* _Exercise input_:
┌────────

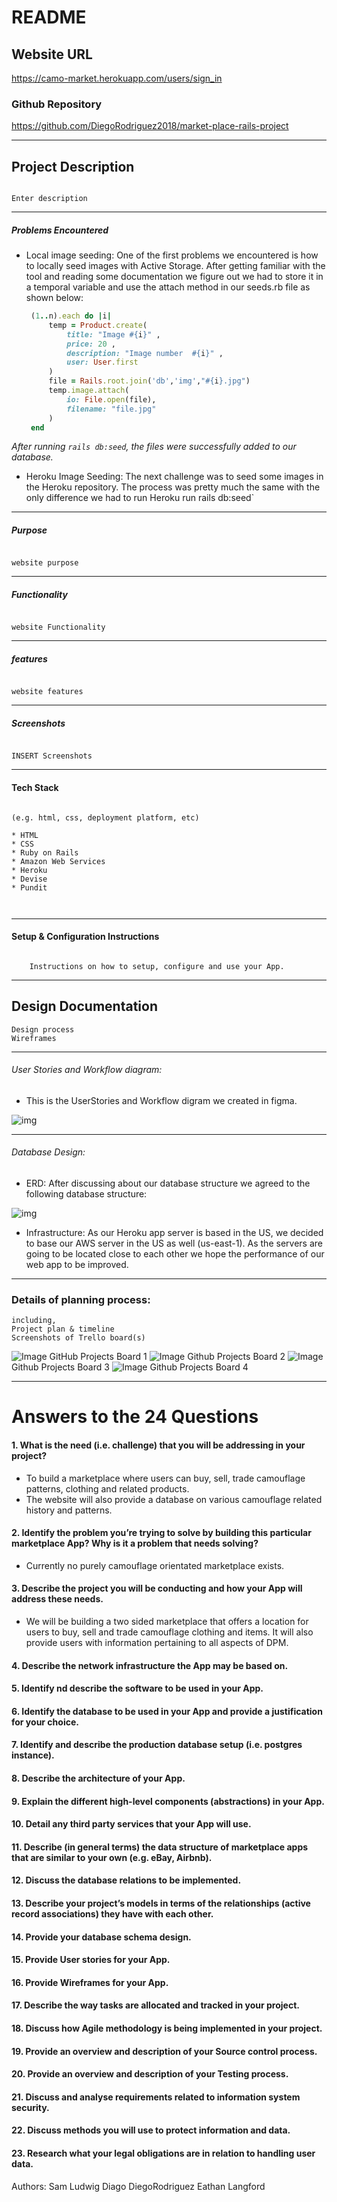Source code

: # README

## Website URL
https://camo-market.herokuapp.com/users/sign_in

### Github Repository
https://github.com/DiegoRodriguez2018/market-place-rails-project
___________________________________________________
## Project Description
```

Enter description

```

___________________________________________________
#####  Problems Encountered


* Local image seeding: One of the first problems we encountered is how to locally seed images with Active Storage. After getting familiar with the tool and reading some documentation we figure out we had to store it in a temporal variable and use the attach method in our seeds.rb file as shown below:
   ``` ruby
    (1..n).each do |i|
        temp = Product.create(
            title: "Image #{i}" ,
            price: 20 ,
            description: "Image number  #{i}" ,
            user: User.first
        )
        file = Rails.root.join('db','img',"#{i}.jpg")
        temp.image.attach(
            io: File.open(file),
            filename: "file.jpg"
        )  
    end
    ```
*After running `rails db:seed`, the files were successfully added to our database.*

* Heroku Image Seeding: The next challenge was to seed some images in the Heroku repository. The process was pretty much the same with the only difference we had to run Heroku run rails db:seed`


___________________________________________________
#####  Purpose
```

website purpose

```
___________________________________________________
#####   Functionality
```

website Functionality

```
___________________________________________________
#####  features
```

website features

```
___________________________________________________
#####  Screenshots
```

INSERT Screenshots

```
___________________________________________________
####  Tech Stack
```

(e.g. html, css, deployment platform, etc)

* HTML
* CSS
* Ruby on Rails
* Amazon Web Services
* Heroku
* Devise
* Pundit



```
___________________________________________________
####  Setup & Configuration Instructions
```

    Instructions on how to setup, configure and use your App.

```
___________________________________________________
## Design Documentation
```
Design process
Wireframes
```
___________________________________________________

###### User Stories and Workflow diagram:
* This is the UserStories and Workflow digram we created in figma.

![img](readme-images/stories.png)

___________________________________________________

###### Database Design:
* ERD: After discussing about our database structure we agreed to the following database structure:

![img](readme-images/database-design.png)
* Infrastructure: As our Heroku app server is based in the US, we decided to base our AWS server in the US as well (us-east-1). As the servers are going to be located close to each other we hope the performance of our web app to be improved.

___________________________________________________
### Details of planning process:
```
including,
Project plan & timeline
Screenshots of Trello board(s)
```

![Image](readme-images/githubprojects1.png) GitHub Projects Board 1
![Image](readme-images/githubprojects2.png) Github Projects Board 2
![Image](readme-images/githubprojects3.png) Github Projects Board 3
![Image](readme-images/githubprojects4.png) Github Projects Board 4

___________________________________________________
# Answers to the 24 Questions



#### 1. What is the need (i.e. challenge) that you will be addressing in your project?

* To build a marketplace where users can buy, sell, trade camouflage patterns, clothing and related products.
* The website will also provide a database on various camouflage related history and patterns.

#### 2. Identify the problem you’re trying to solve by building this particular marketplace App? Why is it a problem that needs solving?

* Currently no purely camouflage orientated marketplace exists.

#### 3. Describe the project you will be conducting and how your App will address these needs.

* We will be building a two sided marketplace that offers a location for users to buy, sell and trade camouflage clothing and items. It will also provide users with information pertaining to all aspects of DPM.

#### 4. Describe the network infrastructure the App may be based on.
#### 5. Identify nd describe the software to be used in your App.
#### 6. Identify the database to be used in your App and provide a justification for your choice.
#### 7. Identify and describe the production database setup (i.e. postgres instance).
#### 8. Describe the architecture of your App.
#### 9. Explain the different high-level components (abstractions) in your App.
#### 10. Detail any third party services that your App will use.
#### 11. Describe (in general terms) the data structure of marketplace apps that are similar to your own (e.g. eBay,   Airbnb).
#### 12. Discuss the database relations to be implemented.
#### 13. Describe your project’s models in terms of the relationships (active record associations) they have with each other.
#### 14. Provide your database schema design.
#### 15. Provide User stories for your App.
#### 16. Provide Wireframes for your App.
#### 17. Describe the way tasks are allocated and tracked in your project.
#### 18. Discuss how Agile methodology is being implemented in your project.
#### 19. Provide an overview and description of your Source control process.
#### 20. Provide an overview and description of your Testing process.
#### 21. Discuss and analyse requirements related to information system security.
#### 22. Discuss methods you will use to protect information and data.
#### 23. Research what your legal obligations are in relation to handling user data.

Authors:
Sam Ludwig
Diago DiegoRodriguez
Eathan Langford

└────────
┌────────

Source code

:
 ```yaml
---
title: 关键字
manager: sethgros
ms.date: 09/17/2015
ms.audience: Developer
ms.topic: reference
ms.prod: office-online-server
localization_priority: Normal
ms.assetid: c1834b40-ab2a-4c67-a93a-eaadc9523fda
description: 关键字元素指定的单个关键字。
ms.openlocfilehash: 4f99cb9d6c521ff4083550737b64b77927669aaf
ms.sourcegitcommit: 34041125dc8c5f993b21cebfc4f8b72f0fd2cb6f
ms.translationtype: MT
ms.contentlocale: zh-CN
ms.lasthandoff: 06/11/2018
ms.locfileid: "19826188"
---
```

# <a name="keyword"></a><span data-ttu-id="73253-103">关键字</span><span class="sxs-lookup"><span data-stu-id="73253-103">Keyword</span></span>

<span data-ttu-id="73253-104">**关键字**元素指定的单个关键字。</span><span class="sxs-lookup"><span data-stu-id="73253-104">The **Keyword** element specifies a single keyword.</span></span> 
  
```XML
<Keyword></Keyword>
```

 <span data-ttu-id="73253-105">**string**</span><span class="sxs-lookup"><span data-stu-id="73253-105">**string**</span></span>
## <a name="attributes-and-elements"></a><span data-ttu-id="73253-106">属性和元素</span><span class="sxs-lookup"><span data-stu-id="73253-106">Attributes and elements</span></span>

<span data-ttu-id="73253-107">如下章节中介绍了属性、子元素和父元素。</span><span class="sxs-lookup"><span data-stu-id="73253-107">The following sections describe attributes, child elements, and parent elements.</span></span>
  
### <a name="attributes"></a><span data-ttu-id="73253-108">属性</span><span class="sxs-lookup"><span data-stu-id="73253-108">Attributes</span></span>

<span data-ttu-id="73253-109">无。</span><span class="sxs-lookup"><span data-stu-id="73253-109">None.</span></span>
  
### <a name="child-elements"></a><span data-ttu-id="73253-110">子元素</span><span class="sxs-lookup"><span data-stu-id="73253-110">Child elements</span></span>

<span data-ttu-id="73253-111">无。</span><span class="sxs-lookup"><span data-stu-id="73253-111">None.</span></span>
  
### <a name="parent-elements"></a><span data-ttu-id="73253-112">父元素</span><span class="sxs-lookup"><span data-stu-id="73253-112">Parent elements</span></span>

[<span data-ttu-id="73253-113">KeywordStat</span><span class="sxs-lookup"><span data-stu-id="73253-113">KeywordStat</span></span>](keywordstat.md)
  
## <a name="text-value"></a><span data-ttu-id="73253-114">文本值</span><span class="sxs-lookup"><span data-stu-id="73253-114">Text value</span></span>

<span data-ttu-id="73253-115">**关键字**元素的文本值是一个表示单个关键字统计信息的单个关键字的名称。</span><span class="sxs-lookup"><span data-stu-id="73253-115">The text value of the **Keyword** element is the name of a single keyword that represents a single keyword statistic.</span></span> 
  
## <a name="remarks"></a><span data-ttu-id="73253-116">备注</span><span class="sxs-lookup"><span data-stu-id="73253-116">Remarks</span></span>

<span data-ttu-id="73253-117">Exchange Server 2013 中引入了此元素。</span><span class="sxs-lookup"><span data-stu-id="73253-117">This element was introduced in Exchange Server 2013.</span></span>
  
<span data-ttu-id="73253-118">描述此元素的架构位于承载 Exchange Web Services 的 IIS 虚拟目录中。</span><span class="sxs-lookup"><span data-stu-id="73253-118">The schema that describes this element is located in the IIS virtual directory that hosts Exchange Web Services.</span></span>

└────────
┌────────

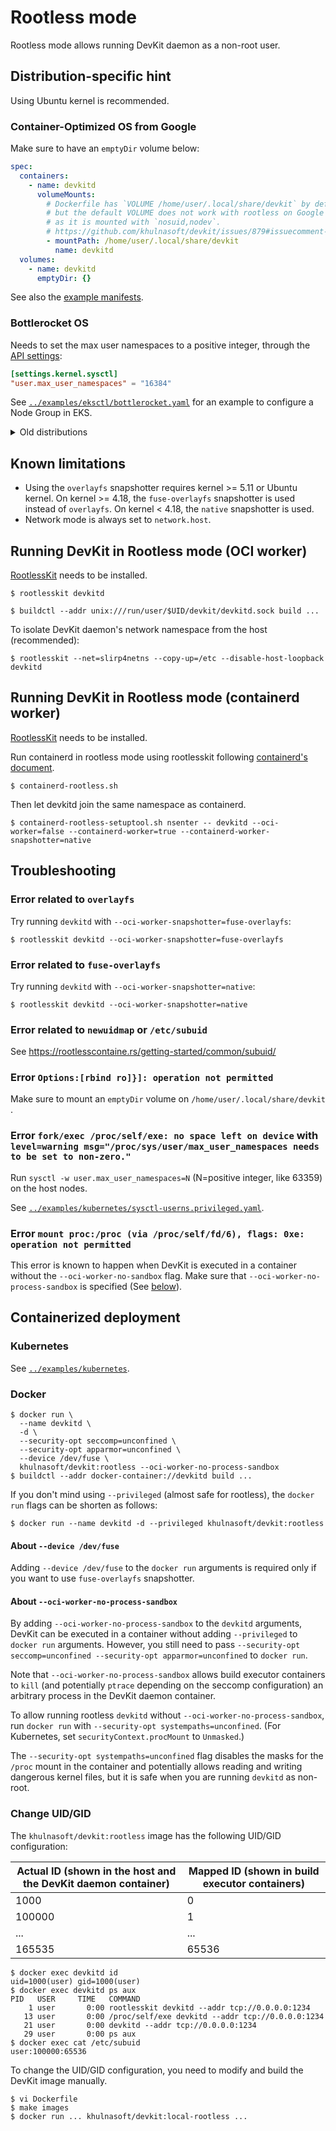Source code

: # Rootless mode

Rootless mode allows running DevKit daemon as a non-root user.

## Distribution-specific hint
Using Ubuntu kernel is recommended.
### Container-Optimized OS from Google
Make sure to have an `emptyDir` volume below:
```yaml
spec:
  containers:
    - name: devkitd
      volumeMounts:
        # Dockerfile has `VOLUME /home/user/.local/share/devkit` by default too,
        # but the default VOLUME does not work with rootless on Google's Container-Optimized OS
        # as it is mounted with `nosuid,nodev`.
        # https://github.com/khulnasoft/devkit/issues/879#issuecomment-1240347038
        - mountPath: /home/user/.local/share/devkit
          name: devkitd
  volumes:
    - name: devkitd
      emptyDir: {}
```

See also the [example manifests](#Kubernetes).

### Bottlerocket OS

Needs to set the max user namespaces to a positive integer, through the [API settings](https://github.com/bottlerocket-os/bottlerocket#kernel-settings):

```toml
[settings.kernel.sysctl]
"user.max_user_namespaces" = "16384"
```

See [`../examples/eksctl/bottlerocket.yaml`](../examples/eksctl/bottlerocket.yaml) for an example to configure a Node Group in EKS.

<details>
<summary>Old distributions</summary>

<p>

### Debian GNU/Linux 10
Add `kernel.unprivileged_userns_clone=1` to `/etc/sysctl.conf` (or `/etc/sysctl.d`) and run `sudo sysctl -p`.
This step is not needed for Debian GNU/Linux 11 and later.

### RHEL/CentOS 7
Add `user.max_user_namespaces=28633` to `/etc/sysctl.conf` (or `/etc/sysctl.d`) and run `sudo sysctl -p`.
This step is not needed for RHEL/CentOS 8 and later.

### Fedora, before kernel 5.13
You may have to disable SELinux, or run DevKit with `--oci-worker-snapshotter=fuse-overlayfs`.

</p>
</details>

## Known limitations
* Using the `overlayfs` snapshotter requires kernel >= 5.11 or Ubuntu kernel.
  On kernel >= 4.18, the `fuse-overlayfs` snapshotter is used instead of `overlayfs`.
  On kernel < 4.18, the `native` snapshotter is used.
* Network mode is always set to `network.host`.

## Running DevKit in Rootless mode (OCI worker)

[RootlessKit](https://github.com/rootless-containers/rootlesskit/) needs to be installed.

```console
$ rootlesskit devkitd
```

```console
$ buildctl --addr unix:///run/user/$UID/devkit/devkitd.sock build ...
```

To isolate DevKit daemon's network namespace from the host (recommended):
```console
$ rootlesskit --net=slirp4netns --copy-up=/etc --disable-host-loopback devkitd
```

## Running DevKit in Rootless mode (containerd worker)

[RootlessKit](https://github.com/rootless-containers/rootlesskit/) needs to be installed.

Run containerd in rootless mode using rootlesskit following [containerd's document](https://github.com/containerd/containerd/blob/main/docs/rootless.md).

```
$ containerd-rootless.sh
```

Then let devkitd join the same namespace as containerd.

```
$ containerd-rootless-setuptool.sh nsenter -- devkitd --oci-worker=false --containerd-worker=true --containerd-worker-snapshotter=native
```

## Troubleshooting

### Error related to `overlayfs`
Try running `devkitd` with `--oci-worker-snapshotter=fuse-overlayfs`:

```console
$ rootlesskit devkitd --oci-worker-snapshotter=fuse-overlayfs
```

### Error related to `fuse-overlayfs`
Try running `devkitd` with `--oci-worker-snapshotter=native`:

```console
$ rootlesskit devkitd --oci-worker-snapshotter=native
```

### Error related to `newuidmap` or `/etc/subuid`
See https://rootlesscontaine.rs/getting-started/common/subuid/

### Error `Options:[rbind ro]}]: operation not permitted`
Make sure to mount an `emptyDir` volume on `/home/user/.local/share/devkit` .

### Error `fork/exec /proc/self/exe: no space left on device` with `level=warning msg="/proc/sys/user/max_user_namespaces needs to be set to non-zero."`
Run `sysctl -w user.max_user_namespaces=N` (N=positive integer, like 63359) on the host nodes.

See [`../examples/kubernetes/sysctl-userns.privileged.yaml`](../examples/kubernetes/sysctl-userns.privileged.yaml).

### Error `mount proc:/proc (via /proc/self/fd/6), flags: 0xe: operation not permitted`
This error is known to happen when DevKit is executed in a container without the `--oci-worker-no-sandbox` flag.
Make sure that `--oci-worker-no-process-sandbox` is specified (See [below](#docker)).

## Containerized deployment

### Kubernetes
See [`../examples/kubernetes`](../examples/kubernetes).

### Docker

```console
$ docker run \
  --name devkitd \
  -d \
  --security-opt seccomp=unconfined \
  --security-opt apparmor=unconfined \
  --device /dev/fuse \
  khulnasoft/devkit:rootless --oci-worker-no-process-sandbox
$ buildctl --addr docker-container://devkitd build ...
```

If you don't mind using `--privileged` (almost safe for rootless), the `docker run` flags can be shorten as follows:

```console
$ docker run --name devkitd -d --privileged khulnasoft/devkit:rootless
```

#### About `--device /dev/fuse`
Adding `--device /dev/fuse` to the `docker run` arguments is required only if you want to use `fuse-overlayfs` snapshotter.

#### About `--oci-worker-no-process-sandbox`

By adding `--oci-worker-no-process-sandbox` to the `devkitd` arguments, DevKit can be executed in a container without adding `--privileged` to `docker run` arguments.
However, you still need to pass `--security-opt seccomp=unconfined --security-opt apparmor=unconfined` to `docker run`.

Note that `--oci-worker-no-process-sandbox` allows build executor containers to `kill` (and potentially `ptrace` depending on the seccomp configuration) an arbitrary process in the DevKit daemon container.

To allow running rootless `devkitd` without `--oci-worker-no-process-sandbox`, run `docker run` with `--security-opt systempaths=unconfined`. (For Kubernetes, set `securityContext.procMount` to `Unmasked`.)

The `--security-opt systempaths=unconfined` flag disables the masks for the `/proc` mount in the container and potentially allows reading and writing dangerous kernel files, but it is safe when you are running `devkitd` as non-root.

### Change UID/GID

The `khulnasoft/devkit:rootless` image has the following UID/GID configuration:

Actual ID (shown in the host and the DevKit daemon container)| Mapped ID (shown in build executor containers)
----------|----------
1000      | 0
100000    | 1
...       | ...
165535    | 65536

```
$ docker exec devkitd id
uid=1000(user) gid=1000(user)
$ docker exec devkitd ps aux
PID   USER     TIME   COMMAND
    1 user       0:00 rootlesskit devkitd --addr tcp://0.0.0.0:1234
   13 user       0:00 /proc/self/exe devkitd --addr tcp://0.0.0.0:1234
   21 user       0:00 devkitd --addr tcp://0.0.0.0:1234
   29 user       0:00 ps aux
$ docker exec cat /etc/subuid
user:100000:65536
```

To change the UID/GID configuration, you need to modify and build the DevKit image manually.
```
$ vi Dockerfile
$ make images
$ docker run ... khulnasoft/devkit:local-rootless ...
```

└────────

* _Activity_:
Look through the listing above and copy each line where the string "permitted" occurs.

* _Result of this exercise_:
### Error `Options:[rbind ro]}]: operation not permitted`
### Error `mount proc:/proc (via /proc/self/fd/6), flags: 0xe: operation not permitted`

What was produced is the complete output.